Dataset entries
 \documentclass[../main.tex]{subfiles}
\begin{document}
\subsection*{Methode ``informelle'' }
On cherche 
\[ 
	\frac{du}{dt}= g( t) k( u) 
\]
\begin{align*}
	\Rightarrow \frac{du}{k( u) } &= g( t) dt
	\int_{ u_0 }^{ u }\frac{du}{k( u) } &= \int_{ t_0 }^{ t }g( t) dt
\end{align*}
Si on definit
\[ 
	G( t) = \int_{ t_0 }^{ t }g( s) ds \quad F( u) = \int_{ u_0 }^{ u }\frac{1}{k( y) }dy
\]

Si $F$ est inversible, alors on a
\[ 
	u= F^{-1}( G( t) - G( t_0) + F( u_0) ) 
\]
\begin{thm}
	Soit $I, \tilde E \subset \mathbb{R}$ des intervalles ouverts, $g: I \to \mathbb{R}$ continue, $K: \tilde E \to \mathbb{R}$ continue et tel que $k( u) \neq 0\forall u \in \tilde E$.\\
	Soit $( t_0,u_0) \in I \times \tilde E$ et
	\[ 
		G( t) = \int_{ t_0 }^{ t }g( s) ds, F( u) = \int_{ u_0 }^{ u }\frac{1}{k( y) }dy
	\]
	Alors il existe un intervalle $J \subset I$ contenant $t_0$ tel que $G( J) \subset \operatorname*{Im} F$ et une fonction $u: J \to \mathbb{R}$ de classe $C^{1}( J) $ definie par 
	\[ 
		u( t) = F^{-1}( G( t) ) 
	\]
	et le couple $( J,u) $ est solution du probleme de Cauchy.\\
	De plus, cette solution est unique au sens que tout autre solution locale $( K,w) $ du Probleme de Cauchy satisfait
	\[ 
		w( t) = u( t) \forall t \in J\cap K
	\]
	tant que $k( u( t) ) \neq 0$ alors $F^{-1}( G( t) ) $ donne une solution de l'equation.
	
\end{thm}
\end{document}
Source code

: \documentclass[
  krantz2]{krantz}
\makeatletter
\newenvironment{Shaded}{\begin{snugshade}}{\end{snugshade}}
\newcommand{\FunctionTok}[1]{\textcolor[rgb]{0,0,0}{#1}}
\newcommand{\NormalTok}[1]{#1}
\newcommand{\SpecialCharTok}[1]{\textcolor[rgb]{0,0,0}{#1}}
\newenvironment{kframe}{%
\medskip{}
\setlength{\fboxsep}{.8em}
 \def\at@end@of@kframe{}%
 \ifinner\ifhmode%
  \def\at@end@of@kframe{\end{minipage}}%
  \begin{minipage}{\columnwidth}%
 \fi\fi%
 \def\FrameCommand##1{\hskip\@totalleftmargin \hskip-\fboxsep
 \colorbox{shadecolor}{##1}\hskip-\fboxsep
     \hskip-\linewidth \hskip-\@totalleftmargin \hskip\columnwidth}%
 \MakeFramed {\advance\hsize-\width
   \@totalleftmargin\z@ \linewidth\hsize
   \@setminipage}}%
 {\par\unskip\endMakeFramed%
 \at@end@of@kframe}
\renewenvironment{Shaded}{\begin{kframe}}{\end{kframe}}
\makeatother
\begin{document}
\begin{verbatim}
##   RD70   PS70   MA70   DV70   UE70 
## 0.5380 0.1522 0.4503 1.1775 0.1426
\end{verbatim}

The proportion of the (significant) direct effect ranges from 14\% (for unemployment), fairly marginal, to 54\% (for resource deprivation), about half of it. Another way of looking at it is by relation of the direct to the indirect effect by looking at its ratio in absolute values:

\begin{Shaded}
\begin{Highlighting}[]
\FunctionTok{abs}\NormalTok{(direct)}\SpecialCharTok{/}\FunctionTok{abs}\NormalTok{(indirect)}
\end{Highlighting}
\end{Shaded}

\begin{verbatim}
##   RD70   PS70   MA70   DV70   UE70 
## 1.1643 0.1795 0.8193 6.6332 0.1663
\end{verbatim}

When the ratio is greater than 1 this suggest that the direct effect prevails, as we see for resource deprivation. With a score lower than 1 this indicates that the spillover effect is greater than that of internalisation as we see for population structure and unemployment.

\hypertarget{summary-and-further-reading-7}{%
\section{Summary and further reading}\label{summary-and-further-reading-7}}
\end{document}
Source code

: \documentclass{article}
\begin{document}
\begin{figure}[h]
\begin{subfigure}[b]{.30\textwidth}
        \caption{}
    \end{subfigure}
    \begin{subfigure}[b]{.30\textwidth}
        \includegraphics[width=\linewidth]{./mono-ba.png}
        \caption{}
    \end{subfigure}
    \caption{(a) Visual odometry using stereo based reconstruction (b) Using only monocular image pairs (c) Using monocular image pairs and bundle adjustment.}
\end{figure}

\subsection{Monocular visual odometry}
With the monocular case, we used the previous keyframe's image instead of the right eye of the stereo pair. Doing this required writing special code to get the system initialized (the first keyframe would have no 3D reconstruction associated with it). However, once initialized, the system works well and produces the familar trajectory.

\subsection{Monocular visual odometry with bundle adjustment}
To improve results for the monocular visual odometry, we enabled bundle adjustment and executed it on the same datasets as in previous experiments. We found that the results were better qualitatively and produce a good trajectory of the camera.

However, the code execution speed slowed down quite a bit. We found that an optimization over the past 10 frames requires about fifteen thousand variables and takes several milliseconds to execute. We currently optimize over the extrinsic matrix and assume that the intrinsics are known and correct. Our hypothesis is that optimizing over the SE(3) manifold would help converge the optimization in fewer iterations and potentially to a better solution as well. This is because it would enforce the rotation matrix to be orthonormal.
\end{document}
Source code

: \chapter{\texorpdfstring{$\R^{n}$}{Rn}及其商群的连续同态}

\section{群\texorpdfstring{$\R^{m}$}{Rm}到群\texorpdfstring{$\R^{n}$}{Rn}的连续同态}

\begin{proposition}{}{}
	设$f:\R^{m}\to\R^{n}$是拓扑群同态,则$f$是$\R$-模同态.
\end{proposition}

• DIRECTIONS FOR THIS TASK: The expected output is each line of the records above that includes the word "mathbb".

• SOLVED EXERCISE:
	Soit $I, \tilde E \subset \mathbb{R}$ des intervalles ouverts, $g: I \to \mathbb{R}$ continue, $K: \tilde E \to \mathbb{R}$ continue et tel que $k( u) \neq 0\forall u \in \tilde E$.\\
	Alors il existe un intervalle $J \subset I$ contenant $t_0$ tel que $G( J) \subset \operatorname*{Im} F$ et une fonction $u: J \to \mathbb{R}$ de classe $C^{1}( J) $ definie par 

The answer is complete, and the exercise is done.